Secondo le informazioni di Ouest France e France Bleu , la prima nave veloce di 32 metri che sarà costruita sul cantiere del Nord-Cotentin per un totale di 21 (le altre 18 verranno costruite direttamente in un cantiere nel Golfo Persico), sarà varata, oggi, a Cherbourg alla presenza di una delegazione saudita.
La vendita deve avvenire attraverso la Normandy Mechanical Constructions (CMN), una società di costruzioni navali specializzata in costruzioni militari. Secondo le informazioni di Ouest France, la nave bandiera ha lasciato le officine del produttore il 22 luglio, al mattino, in attesa della "cerimonia privata" a cui la stampa francese non è stata invitata. Tuttavia, secondo France Bleu, i giornalisti sauditi sarebbero stati presenti.

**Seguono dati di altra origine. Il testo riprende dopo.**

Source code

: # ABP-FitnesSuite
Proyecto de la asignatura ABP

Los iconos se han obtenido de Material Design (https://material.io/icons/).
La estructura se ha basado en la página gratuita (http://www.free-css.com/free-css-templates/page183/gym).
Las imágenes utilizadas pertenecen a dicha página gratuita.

I funzionari locali, selezionati con cura, hanno comunque ricevuto un invito, secondo le informazioni fornite da questi due organi di stampa.

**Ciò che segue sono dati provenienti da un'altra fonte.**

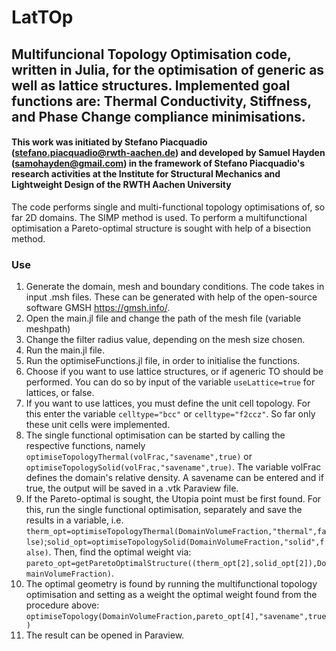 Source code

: # LatTOp
## Multifuncional Topology Optimisation code, written in Julia, for the optimisation of generic as well as lattice structures.  Implemented goal functions are: Thermal Conductivity, Stiffness, and Phase Change compliance minimisations.
#### This work was initiated by Stefano Piacquadio (stefano.piacquadio@rwth-aachen.de) and developed by Samuel Hayden (samohayden@gmail.com) in the framework of Stefano Piacquadio's research activities at the Institute for Structural Mechanics and Lightweight Design of the RWTH Aachen University

The code performs single and multi-functional topology optimisations of, so far 2D domains. The SIMP method is used. To perform a multifunctional optimisation a Pareto-optimal structure is sought with help of a bisection method.

### Use
1. Generate the domain, mesh and boundary conditions. The code takes in input .msh files. These can be generated with help of the open-source software GMSH https://gmsh.info/.
2. Open the main.jl file and change the path of the mesh file (variable meshpath)
3. Change the filter radius value, depending on the mesh size chosen.
4. Run the main.jl file.
5. Run the optimiseFunctions.jl file, in order to initialise the functions.
6. Choose if you want to use lattice structures, or if ageneric TO should be performed. You can do so by input of the variable `useLattice=true` for lattices, or false.
7. If you want to use lattices, you must define the unit cell topology. For this enter the variable `celltype="bcc"` or `celltype="f2ccz"`. So far only these unit cells were implemented.
8. The single functional optimisation can be started by calling the respective functions, namely `optimiseTopologyThermal(volFrac,"savename",true)` or `optimiseTopologySolid(volFrac,"savename",true)`. The variable volFrac defines the domain's relative density. A savename can be entered and if true, the output will be saved in a .vtk Paraview file.
9. If the Pareto-optimal is sought, the Utopia point must be first found. For this, run the single functional optimisation, separately and save the results in a variable, i.e. `therm_opt=optimiseTopologyThermal(DomainVolumeFraction,"thermal",false)`;`solid_opt=optimiseTopologySolid(DomainVolumeFraction,"solid",false)`. Then, find the optimal weight via: `pareto_opt=getParetoOptimalStructure((therm_opt[2],solid_opt[2]),DomainVolumeFraction)`.
10. The optimal geometry is found by running the multifunctional topology optimisation and setting as a weight the optimal weight found from the procedure above: `optimiseTopology(DomainVolumeFraction,pareto_opt[4],"savename",true)`
11. The result can be opened in Paraview.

Una delegazione saudita sarebbe attesa anche a Cherbourg e dei teloni sono stati eretti sul porto per questo scopo.
#France #ArabieSaoudite #ArmsExport
— Elias Geoffroy (@EliasGeoffroy) 23 luglio 2019
Début de la livraison de 39 intercepteurs HSI à l'armée saoudienne demain lors d'une cérémonie officielle à Cherbourg pour un contrat signé en 2018 pour à $ 600 millions https://t.co/0Ookq9vjj4
La Francia ha venduto armi e attrezzature militari per un valore di 11 miliardi di euro all'Arabia Saudita in nove anni. Un'attività, il cui scopo, è pesantemente criticata da molte ONG , dal momento che il regno saudita conduce una guerra di aggressione contro Yemen dall'estate del 2014. Un conflitto che ha causato decine di migliaia di morti, e tre milioni di sfollati, secondo le Nazioni Unite. È anche "il peggior disastro umanitario oggi" secondo le Nazioni Unite.